[Start of Attachment]

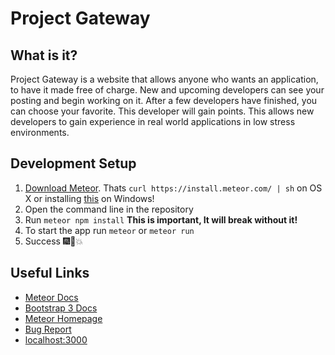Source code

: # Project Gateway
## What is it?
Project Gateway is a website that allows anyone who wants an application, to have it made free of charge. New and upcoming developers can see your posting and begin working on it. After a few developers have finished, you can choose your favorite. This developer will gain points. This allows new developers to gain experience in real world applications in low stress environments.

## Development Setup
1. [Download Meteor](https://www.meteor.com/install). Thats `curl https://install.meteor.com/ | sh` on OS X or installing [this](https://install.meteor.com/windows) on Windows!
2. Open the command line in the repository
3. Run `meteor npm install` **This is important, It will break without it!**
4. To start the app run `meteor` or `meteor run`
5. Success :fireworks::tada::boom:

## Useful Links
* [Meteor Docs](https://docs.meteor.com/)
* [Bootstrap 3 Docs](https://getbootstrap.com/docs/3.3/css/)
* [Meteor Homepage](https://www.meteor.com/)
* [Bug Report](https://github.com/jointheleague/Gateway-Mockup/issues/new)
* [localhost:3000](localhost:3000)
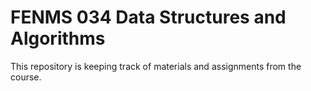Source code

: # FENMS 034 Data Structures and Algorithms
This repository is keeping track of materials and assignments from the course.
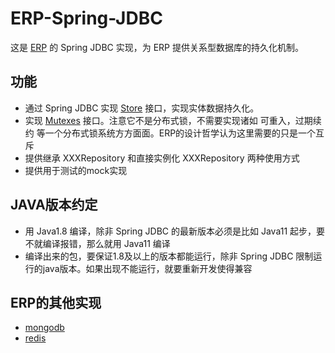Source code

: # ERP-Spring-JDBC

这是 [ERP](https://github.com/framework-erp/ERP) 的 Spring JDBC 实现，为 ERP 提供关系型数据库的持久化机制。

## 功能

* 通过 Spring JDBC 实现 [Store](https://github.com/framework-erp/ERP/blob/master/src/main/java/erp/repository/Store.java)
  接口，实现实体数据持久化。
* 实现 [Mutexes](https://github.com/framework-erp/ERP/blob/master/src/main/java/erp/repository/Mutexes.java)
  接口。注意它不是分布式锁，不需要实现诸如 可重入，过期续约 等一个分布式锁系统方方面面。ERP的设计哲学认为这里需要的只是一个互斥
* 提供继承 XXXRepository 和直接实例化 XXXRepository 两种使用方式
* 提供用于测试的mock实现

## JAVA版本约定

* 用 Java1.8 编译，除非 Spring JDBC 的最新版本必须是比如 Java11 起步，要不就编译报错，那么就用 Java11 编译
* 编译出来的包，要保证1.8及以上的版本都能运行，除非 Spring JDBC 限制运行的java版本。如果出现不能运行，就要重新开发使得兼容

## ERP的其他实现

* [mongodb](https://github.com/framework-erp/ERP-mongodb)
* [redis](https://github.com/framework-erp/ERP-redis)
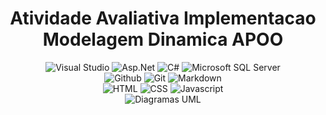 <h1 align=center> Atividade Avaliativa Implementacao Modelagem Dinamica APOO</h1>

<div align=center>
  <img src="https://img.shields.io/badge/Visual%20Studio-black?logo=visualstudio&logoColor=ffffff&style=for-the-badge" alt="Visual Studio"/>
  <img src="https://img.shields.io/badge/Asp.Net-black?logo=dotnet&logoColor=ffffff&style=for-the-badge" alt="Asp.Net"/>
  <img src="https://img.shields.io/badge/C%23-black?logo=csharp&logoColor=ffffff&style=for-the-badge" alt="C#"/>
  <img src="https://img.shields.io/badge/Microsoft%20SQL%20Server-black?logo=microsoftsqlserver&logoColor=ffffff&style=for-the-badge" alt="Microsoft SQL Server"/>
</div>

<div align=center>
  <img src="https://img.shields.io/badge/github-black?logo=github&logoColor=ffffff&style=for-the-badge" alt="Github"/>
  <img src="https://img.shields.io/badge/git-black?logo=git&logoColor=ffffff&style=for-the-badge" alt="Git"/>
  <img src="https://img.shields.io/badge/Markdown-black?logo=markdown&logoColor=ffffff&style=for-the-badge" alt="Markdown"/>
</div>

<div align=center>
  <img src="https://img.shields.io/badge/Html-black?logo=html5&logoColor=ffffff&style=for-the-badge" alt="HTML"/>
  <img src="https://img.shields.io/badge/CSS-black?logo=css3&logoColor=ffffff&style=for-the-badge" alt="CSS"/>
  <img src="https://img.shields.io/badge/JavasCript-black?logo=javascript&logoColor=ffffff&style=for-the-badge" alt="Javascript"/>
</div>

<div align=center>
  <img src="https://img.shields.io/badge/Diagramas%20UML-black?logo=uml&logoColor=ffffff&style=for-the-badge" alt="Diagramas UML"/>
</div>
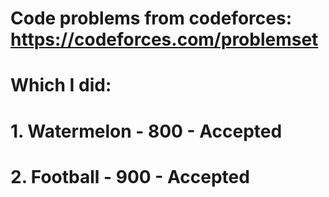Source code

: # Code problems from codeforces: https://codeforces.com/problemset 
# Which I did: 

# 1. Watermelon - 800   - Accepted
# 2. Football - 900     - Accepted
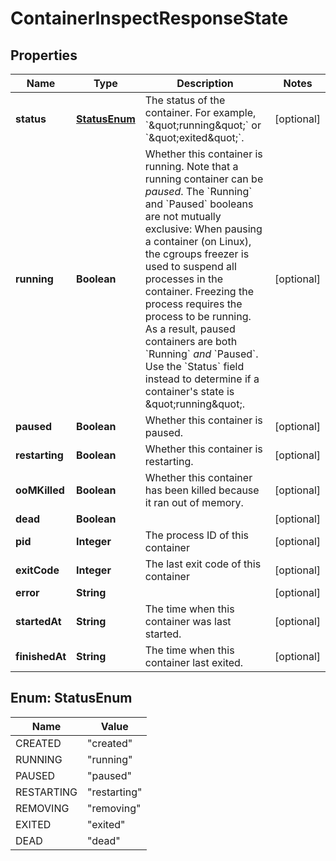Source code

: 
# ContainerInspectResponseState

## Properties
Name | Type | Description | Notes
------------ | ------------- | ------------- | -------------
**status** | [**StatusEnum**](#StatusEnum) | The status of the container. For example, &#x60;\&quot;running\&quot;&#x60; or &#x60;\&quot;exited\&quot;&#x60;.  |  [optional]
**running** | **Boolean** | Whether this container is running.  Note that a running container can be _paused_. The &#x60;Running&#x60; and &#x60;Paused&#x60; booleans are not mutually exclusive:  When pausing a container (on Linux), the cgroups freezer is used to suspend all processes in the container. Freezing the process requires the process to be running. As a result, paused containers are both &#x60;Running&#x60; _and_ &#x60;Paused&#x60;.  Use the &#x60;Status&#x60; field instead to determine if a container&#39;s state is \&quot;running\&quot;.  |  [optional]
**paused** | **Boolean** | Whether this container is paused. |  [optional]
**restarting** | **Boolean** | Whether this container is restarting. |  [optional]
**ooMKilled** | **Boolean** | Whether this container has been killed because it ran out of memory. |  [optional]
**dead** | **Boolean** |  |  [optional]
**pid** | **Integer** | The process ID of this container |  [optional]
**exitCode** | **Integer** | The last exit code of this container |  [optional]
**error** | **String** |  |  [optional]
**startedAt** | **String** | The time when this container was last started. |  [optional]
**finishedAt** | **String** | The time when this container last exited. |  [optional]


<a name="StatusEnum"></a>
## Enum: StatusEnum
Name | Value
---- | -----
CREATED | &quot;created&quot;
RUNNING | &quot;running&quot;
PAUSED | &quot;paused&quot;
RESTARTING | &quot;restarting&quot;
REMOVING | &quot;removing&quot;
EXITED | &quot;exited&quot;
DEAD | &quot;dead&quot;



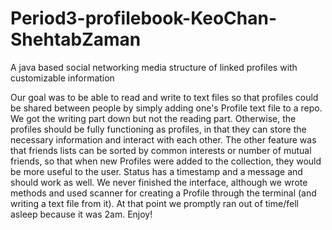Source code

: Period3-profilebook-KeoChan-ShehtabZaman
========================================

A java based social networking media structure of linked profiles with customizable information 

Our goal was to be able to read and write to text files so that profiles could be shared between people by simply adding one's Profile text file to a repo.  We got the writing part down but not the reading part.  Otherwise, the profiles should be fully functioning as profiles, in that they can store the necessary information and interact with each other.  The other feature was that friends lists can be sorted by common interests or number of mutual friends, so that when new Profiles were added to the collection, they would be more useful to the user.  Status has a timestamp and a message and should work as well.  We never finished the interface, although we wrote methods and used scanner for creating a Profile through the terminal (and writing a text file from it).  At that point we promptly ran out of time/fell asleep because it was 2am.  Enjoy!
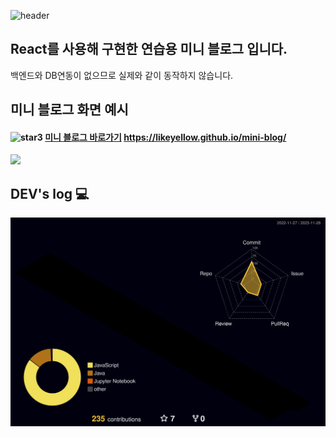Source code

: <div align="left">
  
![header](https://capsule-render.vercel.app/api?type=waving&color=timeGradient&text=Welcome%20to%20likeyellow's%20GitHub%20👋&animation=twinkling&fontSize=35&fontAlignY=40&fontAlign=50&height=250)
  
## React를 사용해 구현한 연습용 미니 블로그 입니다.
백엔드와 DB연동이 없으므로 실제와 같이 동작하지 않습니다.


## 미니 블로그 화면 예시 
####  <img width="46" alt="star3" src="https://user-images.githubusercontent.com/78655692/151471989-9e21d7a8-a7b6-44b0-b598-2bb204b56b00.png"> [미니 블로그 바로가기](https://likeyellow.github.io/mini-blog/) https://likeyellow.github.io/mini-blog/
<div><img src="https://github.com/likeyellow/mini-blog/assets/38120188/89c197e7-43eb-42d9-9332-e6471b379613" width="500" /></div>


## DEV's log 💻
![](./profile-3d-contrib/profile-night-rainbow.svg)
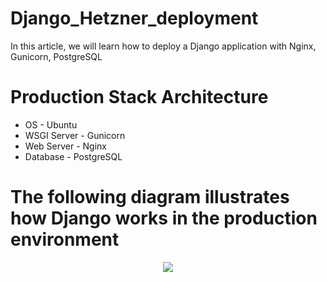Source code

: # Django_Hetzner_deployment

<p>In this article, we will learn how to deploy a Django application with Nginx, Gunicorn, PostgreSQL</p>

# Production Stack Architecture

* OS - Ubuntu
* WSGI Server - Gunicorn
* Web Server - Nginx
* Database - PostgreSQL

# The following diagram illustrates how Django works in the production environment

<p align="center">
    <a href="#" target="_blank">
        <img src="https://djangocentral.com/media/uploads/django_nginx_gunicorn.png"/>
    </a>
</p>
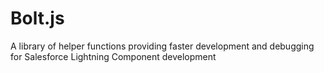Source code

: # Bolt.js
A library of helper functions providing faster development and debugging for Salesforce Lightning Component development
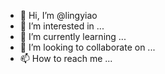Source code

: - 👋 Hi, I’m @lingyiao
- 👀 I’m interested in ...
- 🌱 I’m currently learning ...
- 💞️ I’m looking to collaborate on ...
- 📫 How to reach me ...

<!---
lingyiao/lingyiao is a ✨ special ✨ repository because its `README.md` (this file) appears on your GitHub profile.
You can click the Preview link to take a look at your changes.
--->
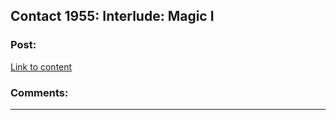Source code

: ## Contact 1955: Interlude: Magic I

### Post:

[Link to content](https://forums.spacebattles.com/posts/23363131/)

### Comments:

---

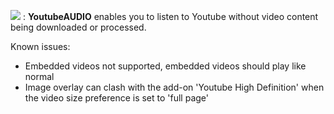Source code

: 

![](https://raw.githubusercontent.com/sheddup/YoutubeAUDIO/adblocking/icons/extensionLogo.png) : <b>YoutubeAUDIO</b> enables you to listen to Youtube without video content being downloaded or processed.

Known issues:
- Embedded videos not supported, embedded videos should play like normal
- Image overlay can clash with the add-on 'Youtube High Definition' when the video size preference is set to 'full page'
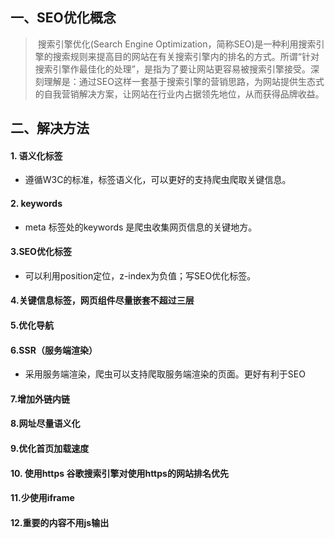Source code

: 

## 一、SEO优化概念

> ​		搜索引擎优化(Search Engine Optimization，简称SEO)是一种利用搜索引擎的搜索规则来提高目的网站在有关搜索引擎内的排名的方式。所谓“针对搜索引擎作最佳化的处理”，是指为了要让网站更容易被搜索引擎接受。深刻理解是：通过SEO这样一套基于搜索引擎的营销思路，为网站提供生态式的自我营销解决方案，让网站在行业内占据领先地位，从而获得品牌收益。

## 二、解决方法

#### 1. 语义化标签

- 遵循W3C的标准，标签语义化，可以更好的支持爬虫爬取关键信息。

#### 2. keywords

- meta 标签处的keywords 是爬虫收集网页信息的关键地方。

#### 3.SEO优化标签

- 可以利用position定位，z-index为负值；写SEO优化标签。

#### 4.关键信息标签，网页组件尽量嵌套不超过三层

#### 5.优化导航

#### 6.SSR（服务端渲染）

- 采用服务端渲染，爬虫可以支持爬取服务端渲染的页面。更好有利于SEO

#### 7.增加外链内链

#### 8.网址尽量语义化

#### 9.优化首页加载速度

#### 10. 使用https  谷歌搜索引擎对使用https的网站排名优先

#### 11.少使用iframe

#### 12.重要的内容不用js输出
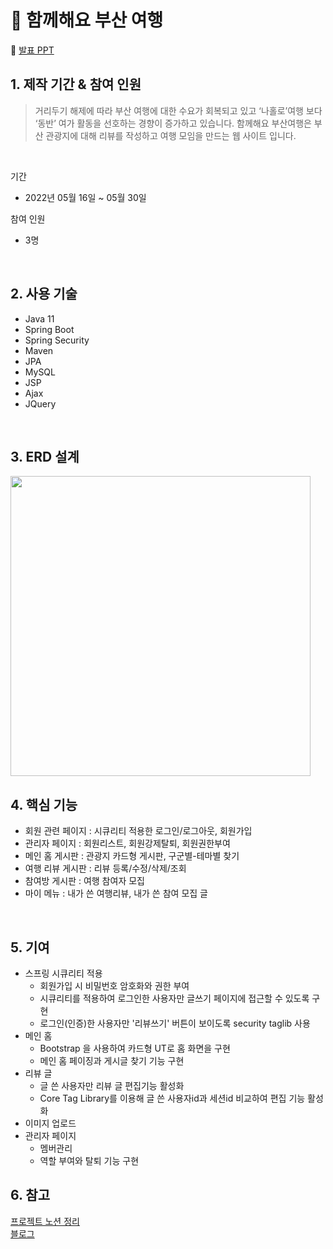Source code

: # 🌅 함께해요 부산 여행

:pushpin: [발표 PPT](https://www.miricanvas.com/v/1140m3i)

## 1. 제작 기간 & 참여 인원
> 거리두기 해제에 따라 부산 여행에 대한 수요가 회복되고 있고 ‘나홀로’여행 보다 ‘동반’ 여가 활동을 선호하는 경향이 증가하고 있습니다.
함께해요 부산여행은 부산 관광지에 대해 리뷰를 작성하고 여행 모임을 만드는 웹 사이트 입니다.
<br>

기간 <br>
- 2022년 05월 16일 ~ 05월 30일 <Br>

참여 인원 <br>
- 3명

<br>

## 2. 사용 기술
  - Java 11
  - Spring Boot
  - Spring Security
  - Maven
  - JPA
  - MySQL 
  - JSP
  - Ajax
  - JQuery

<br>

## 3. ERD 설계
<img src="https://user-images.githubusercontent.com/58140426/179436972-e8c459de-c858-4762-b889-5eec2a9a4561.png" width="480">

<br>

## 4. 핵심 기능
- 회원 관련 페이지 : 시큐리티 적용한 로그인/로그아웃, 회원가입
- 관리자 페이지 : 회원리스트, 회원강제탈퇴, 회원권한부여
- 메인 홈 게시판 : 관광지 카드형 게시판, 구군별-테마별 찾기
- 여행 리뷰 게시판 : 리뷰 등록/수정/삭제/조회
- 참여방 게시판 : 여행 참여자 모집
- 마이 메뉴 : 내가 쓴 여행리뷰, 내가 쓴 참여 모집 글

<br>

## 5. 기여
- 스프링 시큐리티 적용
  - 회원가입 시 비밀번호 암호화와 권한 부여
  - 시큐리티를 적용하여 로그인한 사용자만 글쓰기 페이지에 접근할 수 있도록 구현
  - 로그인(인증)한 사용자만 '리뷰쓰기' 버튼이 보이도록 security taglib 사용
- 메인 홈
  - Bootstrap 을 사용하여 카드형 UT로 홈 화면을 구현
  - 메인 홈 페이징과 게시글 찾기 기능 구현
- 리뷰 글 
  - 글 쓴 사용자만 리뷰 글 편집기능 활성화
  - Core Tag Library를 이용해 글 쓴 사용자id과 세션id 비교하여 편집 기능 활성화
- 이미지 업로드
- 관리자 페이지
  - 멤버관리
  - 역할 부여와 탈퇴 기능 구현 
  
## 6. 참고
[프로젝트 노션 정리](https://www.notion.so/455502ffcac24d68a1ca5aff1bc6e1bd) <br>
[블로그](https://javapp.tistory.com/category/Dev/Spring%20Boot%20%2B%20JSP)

[End of Attachment]

> Task brief:
Wherever the string "StatusEnum" is found in the listing above, copy the line that contains it.

> Reply to the task:
**status** | [**StatusEnum**](#StatusEnum) | The status of the container. For example, &#x60;\&quot;running\&quot;&#x60; or &#x60;\&quot;exited\&quot;&#x60;.  |  [optional]
<a name="StatusEnum"></a>
## Enum: StatusEnum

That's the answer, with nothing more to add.